> [Exercise goal]:
Search the material for the word "label" and copy every line in which it occurs.

++++ Data shown

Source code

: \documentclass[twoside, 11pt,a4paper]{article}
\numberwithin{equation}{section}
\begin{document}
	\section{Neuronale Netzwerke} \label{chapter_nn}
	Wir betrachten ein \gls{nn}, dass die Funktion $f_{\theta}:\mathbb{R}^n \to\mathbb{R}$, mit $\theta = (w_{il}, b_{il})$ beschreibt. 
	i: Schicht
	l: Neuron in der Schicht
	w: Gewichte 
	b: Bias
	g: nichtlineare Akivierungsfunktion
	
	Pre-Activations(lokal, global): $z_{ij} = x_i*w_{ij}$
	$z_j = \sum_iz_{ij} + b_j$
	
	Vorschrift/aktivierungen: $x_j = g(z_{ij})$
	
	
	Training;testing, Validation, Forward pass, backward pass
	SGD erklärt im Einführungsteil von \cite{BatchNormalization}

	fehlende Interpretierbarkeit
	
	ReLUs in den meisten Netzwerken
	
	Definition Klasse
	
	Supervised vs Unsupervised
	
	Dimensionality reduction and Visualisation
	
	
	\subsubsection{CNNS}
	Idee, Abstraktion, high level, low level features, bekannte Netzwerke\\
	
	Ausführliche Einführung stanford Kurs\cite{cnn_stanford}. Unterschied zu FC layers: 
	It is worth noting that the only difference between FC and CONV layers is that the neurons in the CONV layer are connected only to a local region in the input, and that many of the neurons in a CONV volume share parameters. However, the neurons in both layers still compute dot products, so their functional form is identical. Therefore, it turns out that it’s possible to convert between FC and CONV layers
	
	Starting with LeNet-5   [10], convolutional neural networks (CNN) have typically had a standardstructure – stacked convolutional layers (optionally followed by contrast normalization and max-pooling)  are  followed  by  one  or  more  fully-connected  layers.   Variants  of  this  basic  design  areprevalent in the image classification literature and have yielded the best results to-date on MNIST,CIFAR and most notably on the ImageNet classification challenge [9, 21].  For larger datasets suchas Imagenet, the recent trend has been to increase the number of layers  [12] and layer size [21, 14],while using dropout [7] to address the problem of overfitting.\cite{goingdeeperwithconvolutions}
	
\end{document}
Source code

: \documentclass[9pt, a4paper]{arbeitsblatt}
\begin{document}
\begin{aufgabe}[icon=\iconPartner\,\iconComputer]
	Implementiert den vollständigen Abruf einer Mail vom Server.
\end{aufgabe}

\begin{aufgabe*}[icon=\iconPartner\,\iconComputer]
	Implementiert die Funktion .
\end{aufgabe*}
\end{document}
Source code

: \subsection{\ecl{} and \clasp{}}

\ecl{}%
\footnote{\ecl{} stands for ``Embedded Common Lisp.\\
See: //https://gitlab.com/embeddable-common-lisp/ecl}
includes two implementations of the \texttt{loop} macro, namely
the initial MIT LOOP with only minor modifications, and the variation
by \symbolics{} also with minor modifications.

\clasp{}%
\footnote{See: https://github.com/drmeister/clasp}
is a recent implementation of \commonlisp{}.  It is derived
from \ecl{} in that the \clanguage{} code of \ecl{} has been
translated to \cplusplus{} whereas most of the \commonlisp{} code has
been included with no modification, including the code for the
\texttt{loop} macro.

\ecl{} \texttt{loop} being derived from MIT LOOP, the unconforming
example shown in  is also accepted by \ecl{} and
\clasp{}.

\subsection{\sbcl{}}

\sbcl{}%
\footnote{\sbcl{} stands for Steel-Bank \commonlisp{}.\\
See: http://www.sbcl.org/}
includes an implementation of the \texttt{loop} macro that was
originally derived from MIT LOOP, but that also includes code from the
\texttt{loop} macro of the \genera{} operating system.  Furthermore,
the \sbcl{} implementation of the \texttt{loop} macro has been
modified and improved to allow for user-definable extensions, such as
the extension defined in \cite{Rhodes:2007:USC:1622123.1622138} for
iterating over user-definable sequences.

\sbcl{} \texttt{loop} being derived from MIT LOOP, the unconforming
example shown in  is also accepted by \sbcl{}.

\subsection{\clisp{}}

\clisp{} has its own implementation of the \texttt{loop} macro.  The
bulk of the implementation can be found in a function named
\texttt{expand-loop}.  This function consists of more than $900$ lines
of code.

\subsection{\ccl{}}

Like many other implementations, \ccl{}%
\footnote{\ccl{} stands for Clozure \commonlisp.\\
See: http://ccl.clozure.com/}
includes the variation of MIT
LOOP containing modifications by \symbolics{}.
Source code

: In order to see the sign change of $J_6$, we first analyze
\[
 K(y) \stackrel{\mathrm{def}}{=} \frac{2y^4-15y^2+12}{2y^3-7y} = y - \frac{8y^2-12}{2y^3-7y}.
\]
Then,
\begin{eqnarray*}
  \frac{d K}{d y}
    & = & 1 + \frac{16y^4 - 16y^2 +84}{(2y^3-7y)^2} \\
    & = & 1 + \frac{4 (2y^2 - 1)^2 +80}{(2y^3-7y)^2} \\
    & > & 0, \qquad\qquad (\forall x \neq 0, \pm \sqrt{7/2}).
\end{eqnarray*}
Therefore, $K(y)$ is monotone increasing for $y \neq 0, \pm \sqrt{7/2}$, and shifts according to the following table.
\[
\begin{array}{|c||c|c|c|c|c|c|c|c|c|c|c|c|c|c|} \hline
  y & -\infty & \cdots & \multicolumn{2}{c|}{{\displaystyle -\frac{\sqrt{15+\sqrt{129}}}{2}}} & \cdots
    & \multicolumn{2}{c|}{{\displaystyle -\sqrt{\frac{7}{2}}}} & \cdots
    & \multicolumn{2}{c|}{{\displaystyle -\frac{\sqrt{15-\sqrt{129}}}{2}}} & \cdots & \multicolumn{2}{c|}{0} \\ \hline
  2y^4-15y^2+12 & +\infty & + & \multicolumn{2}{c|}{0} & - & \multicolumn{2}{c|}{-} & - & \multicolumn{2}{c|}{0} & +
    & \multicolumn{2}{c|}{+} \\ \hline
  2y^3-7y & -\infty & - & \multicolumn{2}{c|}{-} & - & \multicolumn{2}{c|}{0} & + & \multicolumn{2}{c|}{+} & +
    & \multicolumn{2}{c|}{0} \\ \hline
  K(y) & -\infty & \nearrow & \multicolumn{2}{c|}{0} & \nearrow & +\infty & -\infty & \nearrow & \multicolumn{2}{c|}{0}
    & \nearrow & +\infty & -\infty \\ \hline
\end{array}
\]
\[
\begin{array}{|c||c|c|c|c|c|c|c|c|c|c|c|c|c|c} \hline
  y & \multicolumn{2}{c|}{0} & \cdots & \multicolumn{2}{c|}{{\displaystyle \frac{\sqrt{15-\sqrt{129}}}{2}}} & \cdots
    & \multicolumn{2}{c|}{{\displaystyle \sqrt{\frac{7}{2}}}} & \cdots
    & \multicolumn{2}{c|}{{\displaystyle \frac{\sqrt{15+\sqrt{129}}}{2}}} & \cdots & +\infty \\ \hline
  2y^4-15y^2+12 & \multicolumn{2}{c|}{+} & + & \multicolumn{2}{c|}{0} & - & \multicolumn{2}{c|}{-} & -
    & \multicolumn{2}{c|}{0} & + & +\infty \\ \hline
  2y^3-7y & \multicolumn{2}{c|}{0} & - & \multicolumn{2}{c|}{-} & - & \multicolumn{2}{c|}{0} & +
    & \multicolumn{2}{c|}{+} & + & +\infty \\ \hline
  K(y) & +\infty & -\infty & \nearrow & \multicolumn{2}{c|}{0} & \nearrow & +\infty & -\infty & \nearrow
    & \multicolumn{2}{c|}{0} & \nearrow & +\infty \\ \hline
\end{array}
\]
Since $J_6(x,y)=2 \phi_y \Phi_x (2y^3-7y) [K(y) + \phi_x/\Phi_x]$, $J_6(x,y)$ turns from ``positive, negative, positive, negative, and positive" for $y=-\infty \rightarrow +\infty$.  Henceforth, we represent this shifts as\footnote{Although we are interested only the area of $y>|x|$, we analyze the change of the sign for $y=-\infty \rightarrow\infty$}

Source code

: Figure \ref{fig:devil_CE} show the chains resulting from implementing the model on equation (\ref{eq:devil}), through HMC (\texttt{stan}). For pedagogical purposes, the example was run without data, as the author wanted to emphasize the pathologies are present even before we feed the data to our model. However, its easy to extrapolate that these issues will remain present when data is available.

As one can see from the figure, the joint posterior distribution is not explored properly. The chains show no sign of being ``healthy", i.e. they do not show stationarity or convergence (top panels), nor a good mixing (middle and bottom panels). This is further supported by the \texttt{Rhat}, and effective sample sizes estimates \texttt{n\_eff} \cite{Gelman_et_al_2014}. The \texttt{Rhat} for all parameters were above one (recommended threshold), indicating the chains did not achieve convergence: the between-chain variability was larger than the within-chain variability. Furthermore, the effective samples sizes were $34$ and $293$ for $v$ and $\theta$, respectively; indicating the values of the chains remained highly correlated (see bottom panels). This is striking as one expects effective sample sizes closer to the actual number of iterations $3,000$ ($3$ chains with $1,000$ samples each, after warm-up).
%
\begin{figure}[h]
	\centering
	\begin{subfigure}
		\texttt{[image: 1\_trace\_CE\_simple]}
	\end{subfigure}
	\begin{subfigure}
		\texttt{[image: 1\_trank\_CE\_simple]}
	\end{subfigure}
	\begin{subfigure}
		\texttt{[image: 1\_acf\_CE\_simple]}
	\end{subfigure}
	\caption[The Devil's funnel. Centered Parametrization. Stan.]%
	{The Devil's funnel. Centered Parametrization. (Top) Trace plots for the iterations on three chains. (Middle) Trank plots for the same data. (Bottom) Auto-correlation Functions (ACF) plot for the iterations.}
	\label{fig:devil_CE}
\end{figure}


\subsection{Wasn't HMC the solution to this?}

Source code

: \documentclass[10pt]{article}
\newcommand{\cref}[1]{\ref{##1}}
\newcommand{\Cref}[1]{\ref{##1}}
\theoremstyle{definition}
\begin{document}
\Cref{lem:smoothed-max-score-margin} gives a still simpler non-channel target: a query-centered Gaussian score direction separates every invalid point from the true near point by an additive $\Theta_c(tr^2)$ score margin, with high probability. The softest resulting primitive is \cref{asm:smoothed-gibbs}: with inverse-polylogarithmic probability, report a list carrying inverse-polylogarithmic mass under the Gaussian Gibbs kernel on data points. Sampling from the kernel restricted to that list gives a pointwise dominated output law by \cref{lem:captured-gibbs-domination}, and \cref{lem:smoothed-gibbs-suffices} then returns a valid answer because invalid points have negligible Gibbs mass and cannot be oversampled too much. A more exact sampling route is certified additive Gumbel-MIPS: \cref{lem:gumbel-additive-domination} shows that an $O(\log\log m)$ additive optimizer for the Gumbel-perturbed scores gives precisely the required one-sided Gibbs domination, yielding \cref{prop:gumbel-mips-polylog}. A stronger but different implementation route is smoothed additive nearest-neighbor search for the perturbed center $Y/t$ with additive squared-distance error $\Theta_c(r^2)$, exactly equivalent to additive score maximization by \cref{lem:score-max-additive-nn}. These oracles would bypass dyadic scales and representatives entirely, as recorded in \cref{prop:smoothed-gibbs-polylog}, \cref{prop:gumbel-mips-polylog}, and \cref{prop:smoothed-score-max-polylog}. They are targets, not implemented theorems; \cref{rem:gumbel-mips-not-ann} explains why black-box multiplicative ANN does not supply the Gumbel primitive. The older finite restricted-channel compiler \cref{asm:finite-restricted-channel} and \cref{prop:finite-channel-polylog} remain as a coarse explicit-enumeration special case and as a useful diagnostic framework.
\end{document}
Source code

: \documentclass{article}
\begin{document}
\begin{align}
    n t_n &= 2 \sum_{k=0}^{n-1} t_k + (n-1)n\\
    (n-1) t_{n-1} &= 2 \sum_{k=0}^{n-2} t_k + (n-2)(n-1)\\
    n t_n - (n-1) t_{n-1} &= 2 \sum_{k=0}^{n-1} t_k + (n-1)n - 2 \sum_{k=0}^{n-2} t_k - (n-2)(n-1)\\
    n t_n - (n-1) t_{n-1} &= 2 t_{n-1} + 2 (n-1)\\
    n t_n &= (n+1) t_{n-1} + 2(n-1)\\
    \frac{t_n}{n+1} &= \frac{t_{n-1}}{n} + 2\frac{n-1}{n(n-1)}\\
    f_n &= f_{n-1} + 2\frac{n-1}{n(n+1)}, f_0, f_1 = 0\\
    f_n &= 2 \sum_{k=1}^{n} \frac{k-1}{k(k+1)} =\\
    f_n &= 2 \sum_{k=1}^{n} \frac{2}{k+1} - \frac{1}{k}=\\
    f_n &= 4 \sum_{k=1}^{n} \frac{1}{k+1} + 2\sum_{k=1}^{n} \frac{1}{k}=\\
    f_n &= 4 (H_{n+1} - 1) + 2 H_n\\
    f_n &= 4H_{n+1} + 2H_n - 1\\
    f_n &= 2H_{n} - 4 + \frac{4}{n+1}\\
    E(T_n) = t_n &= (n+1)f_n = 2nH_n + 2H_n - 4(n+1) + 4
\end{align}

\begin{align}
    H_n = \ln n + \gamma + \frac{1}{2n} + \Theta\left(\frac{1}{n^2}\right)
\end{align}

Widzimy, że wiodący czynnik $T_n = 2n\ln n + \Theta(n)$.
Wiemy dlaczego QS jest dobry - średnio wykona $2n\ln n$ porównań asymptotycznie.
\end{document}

++++++++

> [Reply to the task]:
	\section{Neuronale Netzwerke} \label{chapter_nn}
	\label{fig:devil_CE}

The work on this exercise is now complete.